In particular, this BIP:
- Reenables disabled opcodes.
- Increases the maximum stack object size from 520 bytes to 4,000,000 bytes.
- Introduces a total stack byte limit of 8,000,000 bytes.
- Increases the maximum total number of stack objects from 1,000 to 32,768.
- Removes the 32-bit size restriction on numerical values.
- Treats all numerical values as unsigned.
This document is licensed under the 3-clause BSD license.
Since Bitcoin v0.3.1 (addressing CVE-2010-5137), Bitcoin's scripting capabilities have been significantly restricted to mitigate known vulnerabilities related to excessive computational time and memory usage. These early safeguards were necessary to prevent denial-of-service attacks and ensure the stability and reliability of the Bitcoin network.
Unfortunately, these restrictions removed much of the ability for users to control the exact spending conditions of their outputs, which has frustrated the long-held ideal of programmable money without third-party trust.
If a taproot leaf has a version of 0xc2, execution of opcodes is as defined below. All opcodes not explicitly defined here are treated exactly as defined by BIP342.
Validation of a script fails if:
- It exceeds the remaining varops budget for the transaction.
- Any stack element exceeds 4,000,000 bytes.
- The total size of all stack (and altstack) elements exceeds 8,000,000 bytes.
- The number of stack elements (including altstack elements) exceeds 32,768.

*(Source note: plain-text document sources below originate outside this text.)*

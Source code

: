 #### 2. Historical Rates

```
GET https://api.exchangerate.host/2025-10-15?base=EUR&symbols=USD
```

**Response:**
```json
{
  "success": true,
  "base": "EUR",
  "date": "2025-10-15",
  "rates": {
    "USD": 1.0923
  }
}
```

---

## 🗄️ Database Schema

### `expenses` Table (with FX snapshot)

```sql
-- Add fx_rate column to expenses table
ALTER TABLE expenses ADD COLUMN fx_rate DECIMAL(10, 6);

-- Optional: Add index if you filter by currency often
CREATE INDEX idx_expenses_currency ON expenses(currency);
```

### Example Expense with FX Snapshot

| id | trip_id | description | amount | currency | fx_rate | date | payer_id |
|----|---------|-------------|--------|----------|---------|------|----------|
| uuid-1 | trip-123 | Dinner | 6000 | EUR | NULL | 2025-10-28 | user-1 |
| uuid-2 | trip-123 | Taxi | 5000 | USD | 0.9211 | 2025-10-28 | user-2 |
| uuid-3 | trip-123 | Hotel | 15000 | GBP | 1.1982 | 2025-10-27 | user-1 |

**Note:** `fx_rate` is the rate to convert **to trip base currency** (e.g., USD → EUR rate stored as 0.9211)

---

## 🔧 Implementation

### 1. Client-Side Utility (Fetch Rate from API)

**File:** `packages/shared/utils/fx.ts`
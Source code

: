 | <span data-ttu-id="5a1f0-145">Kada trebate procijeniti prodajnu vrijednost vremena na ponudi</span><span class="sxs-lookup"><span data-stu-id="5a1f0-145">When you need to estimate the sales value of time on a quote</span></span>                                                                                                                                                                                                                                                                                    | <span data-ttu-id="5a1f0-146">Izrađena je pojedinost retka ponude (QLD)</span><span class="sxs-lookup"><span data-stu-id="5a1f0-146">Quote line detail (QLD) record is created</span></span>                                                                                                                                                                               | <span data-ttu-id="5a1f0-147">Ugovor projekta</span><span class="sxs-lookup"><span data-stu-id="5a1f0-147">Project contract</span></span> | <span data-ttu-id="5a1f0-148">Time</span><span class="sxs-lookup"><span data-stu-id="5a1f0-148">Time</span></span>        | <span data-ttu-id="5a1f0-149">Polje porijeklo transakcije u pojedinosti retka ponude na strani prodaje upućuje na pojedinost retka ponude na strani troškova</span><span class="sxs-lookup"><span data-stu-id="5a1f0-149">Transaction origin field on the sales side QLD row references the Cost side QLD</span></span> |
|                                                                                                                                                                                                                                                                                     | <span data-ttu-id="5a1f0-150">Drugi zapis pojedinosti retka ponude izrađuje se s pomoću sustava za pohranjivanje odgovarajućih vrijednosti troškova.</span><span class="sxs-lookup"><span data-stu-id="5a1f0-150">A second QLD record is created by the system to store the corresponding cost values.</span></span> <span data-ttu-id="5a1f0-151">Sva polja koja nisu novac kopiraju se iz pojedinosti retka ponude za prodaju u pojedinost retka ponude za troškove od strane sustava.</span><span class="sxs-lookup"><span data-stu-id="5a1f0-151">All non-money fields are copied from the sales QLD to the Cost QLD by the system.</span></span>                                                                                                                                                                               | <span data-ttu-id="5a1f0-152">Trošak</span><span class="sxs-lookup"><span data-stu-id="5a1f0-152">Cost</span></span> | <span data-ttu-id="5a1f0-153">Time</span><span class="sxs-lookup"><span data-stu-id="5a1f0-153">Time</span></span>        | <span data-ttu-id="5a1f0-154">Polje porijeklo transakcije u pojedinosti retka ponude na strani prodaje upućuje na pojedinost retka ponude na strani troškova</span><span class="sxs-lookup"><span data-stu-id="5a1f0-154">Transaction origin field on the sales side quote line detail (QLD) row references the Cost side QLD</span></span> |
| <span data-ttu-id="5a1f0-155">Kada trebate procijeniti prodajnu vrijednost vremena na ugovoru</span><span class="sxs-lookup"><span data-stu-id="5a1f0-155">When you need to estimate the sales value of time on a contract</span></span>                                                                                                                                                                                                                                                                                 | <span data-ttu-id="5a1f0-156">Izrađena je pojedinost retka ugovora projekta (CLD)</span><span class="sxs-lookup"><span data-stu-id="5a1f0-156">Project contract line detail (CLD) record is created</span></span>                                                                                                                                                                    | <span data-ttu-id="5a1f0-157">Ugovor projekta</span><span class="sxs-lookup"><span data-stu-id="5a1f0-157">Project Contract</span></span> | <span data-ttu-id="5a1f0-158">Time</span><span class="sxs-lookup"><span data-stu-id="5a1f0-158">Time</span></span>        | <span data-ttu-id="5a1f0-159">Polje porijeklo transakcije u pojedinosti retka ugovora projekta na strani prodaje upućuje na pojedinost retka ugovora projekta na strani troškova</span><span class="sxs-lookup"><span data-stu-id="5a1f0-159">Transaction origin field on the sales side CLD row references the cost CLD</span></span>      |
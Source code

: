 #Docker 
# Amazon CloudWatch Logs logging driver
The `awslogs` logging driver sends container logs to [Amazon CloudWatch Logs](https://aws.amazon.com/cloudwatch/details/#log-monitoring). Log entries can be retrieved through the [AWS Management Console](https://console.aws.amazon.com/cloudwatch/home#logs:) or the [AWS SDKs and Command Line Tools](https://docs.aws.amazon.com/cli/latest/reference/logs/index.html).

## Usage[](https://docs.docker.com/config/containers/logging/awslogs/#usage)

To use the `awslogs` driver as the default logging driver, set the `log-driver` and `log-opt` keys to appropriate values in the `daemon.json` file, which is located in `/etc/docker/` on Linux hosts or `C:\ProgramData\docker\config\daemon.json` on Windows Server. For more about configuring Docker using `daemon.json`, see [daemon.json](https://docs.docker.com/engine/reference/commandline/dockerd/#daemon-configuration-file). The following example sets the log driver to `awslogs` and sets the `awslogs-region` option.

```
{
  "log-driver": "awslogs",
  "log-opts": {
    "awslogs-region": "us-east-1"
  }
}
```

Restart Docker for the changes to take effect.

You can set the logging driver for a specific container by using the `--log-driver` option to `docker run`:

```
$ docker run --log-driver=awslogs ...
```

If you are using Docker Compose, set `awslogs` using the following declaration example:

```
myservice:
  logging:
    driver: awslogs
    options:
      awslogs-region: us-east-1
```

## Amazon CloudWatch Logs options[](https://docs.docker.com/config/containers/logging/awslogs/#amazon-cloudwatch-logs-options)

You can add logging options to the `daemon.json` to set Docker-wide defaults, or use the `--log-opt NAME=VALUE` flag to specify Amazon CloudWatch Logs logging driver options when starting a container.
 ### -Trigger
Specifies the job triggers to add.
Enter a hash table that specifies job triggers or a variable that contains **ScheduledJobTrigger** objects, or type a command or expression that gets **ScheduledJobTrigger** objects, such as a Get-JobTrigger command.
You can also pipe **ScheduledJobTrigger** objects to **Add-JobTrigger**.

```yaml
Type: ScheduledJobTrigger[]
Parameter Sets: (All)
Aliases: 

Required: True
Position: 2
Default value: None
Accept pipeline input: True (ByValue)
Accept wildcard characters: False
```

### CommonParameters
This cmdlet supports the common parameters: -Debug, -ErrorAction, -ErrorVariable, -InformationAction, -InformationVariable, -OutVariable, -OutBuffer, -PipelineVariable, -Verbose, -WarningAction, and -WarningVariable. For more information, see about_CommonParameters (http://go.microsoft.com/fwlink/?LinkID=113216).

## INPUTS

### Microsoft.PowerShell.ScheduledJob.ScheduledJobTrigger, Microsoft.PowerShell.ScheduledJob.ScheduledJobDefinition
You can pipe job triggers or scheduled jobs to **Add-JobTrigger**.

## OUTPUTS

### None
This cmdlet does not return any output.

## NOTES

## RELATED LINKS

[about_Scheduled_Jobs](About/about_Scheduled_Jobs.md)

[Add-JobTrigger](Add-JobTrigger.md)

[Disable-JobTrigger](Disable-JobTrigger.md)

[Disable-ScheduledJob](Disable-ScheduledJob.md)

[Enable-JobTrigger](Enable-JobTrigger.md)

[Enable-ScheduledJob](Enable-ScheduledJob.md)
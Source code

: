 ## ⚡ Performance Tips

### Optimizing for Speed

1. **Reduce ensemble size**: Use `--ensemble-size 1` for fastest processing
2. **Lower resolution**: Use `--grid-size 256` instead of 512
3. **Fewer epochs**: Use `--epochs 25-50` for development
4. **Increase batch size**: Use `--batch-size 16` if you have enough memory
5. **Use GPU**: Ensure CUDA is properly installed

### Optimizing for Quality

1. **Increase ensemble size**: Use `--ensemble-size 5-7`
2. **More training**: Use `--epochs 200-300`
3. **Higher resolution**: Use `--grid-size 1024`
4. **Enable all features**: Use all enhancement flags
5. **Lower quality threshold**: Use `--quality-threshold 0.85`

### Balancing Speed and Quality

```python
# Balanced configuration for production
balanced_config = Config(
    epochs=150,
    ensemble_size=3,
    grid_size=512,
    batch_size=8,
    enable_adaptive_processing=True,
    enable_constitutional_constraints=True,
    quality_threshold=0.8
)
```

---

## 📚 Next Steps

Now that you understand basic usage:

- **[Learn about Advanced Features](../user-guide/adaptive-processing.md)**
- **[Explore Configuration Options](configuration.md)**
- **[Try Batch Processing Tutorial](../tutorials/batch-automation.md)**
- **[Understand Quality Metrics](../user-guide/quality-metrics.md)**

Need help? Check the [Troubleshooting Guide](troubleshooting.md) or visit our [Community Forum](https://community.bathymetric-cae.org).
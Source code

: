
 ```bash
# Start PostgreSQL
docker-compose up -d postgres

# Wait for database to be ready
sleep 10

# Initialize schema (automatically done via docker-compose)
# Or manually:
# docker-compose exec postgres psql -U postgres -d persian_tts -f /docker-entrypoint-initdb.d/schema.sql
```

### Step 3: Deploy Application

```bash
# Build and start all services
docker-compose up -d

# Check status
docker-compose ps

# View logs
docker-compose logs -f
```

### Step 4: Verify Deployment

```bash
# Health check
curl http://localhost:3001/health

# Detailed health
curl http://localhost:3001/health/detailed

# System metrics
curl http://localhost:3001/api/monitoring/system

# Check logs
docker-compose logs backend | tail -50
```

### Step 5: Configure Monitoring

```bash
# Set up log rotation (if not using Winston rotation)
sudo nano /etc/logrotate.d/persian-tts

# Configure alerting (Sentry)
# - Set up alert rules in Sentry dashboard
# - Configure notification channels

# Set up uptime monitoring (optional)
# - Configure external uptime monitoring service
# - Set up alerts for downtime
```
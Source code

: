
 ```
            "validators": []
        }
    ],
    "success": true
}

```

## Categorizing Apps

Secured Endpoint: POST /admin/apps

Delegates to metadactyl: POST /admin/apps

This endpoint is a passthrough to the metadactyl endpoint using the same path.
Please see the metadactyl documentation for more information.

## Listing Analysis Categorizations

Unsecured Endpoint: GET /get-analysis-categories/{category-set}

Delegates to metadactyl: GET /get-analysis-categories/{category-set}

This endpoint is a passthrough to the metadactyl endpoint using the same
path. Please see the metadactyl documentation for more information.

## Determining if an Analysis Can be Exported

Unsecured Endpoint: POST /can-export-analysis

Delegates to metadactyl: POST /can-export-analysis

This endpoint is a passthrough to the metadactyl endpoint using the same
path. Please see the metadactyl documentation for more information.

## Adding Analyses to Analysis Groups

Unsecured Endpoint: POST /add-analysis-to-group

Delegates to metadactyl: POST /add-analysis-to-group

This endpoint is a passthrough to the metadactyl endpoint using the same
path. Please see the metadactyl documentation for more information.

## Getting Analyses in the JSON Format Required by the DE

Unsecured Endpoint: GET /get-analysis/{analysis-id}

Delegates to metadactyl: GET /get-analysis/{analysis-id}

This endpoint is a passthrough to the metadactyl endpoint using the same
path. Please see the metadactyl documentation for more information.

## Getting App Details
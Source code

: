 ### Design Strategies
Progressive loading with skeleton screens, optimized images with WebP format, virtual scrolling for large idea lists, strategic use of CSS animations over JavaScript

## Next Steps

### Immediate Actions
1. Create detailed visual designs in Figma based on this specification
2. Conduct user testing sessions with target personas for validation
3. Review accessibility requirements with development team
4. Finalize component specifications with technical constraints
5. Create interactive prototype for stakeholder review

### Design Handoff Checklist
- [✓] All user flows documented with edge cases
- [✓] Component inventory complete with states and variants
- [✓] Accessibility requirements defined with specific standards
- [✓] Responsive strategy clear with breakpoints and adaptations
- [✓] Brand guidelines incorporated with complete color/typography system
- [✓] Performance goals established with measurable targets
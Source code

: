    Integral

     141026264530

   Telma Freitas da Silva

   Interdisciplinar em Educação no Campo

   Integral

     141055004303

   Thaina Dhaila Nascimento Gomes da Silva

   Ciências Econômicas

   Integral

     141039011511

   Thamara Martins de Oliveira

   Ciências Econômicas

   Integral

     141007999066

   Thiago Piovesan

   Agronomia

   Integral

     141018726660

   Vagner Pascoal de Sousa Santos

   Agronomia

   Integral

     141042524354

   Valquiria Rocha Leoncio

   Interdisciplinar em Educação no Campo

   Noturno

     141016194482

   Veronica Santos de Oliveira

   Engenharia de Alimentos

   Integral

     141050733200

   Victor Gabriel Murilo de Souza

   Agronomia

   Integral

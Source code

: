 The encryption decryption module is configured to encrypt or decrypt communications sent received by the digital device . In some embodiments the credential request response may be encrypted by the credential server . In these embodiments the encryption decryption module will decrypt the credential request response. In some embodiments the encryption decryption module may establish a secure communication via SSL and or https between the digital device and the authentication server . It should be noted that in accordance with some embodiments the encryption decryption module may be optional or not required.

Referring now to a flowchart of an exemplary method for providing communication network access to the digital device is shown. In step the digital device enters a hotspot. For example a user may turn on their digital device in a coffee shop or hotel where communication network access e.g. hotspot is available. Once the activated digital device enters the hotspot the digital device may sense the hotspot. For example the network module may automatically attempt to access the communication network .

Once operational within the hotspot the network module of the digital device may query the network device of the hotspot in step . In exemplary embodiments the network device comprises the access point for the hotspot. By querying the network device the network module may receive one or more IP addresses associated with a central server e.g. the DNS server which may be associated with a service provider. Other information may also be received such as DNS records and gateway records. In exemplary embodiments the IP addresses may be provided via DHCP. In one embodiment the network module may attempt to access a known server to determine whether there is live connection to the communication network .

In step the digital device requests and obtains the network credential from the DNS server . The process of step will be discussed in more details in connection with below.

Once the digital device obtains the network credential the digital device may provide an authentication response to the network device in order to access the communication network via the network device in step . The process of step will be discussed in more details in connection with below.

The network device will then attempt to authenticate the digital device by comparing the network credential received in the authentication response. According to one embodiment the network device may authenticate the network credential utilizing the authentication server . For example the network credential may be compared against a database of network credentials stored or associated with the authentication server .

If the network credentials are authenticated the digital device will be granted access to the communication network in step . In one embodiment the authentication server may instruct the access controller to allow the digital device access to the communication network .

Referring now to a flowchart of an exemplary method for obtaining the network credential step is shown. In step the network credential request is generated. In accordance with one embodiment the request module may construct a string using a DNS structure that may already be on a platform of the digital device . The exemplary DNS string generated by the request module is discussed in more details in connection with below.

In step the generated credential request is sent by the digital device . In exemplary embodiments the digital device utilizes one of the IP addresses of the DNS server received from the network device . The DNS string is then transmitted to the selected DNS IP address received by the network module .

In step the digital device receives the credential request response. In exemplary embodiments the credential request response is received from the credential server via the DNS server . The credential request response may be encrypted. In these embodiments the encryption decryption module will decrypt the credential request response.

There needs to be some limit on memory usage, to avoid a memory-based denial of service.
Putting the entire transaction on the stack is a foreseeable use case, hence using the block size (4MB) as a limit makes sense. However, allowing 4MB stack elements is a significant increase in memory requirements, so a total limit of twice that many bytes (8MB) is introduced. Many stack operations require making at least one copy, so this allows such use.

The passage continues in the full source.